On 24 July 2013 19:58, Hady elsahar <[email protected]> wrote:
> Sending again because files where too large to upload on the mailing list
>
> That's Great ,
> i implemented it Here:
> https://github.com/hadyelsahar/extraction-framework/blob/lang-link-extract/scripts/src/main/scala/org/dbpedia/extraction/scripts/LanguageSpecificLinksGenerator.scala
>
> by small profiling i found that 96% of the time taken is in the HardDisk
> access , so any optimization for scaling would need to optimize the hard
> disk access method.
>
> some attached output  files for 1K wikiData items :
> http://db.tt/9jekUq51
> http://db.tt/SE3u0AKD
> http://db.tt/GLoBMRua
>
>
>
>
>
> thanks
> Regards
>
> On Wed, Jul 24, 2013 at 9:10 AM, Dimitris Kontokostas
> <[email protected]> wrote:
>>
>>
>>
>>
>> On Wed, Jul 24, 2013 at 9:42 AM, Hady elsahar <[email protected]>
>> wrote:
>>>
>>> Hello Jona ,
>>>
>>> 1- i asked Dimitris considering if Wikidata Items are sorted or not, i
>>> meant if we can depend if they come in blocks or not maybe i didn't clear
>>> that enough, if we can depend on that , the problem now is solved but could
>>> we ? they needn't be sorted like Q1 comes before Q2 , just in blocks
>>
>>
>> yup, sorted is different from blocks :) even a manual sequence of items (
>> i.e. http://www.wikidata.org/wiki/Special:EntityData/Q1.nt, Q2, ...) will
>> *not* be sorted because of the interwiki links but will be in blocks
>>
>>>
>>> 2- converting WikiData Dumbs into files is very clever that's very useful
>>> thing to know thanks, and considering we use memory mapped files and Random
>>> access files to access files by lines instead of parsing it from the
>>> beginning this should be fast in conversion .
>>>
>>> most of the Title Codes are unique so i prefer using no of bits to
>>> represent the whole URI and access the URI from the main File by Line number
>>> , what would be the problem in that ?
>>>
>>>
>>> so to wrap things up :
>>>
>>> can we depend that Wikidata items come in chunks ? this makes the problem
>>> trivial
>>
>> I also think we can depend on that.
>> For building the interlanguage links this becomes trivial as Jona said but
>> I still think that we will need to build an index later.

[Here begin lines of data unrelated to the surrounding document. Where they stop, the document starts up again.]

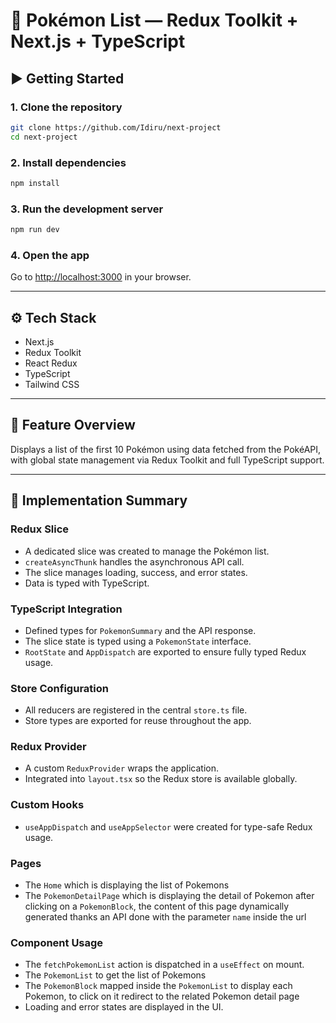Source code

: # 🧠 Pokémon List — Redux Toolkit + Next.js + TypeScript

## ▶️ Getting Started

### 1. Clone the repository

```bash
git clone https://github.com/Idiru/next-project
cd next-project
```

### 2. Install dependencies

```bash
npm install
```

### 3. Run the development server

```bash
npm run dev
```

### 4. Open the app

Go to [http://localhost:3000](http://localhost:3000) in your browser.

---

## ⚙️ Tech Stack

- Next.js
- Redux Toolkit
- React Redux
- TypeScript
- Tailwind CSS

---

## 🚀 Feature Overview

Displays a list of the first 10 Pokémon using data fetched from the PokéAPI, with global state management via Redux Toolkit and full TypeScript support.

---

## 🧩 Implementation Summary

### Redux Slice

- A dedicated slice was created to manage the Pokémon list.
- `createAsyncThunk` handles the asynchronous API call.
- The slice manages loading, success, and error states.
- Data is typed with TypeScript.

### TypeScript Integration

- Defined types for `PokemonSummary` and the API response.
- The slice state is typed using a `PokemonState` interface.
- `RootState` and `AppDispatch` are exported to ensure fully typed Redux usage.

### Store Configuration

- All reducers are registered in the central `store.ts` file.
- Store types are exported for reuse throughout the app.

### Redux Provider

- A custom `ReduxProvider` wraps the application.
- Integrated into `layout.tsx` so the Redux store is available globally.

### Custom Hooks

- `useAppDispatch` and `useAppSelector` were created for type-safe Redux usage.

### Pages
- The `Home` which is displaying the list of Pokemons
- The `PokemonDetailPage` which is displaying the detail of Pokemon after clicking on a `PokemonBlock`, the content of this page dynamically generated thanks an API done with the parameter `name` inside the url

### Component Usage

- The `fetchPokemonList` action is dispatched in a `useEffect` on mount.
- The `PokemonList` to get the list of Pokemons 
- The `PokemonBlock` mapped inside the `PokemonList` to display each Pokemon, to click on it redirect to the related Pokemon detail page
- Loading and error states are displayed in the UI.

>> It's not 100% clear from now what we will need to store then so lets leave
>> it and deal with it when the time comes.
>>
>> Cheers,
>> Dimitris
>>>
>>> if not :
>>>
>>> using Bits to represent Title Codes and languages either ways
>>> processing
>>> replacing Bits with actual DBpedia URI by searching LLfiles and TitleCode
>>>
>>> thanks
>>> Regards
>>>
>>>
>>>
>>>
>>> On Mon, Jul 22, 2013 at 8:16 PM, Jona Christopher Sahnwaldt
>>> <[email protected]> wrote:
>>>>
>>>> Hi Hady, all,
>>>>
>>>> some ideas...
>>>>
>>>> I think we can assume that the entries for the Wikidata items come in
>>>> blocks: first all triples for Qx, then all triples for Qy, and so on. In
>>>> general, it may not be trivial to tell where one block ends and the next 
>>>> one
>>>> begins because the URI for Qx may not appear in all triples - there may be
>>>> triples about blank nodes or similar stuff that is only indirectly 
>>>> connected
>>>> to Qx. But I think it won't be very hard either.
>>>>
>>>> The current task becomes easy if you rely on the data comes in blocks:
>>>> keep collecting inter-language links for Qx. Stop when you encounter the
>>>> first triple for Qy. Then just take the data collected from Qx and generate
>>>> new triples. Pseudo-Turtle as follows:
>>>>
>>>> One file with Wikidata subject URIs:
>>>>
>>>> wikidata:Qx sameAs <http://xx.dbpedia.org/resource/Xx> .
>>>> wikidata:Qx sameAs <http:// yy.dbpedia.org/resource/Yy> .
>>>> wikidata:Qx sameAs <http:// zz.dbpedia.org/resource/Zz> .
>>>> ...
>>>>
>>>> And then one file for each language:
>>>>
>>>> xxwiki-same-as.ttl:
>>>>
>>>> <http://xx.dbpedia.org/resource/Xx>
>>>> sameAs wikidata:Qx
>>>> <http://xx.dbpedia.org/resource/Xx>
>>>> sameAs <http://yy.dbpedia.org/resource/Yy>
>>>> <http://xx.dbpedia.org/resource/Xx>
>>>> sameAs <http://zz.dbpedia.org/resource/Zz>
>>>>
>>>> yywiki-same-as.ttl:
>>>>
>>>> <http://yy.dbpedia.org/resource/Yy>
>>>> sameAs wikidata:Qx
>>>> <http://yy.dbpedia.org/resource/Yy>
>>>> sameAs <http://xx.dbpedia.org/resource/Xx>
>>>> <http://yy.dbpedia.org/resource/Yy>
>>>> sameAs <http://zz.dbpedia.org/resource/Zz>
>>>>
>>>> and so on.
>>>>
>>>> The number of triples produced from each block is still quadratic in the
>>>> number of IL links in each block, but that's not a problem. The total 
>>>> number
>>>> of generated triples T (and thus a lower bound for time complexity) is
>>>> O(L*LI), where L is the number of languages and LI is the total number of 
>>>> IL
>>>> links. LI is O(L*W), where W is the total number of Wikidata items, so T is
>>>> O(L^2*W). L is constant and small - 100-300.
>>>>
>>>> But if you really need to load millions of URIs for hundreds of
>>>> languages into RAM, that will probably be possible with some bit-twiddling.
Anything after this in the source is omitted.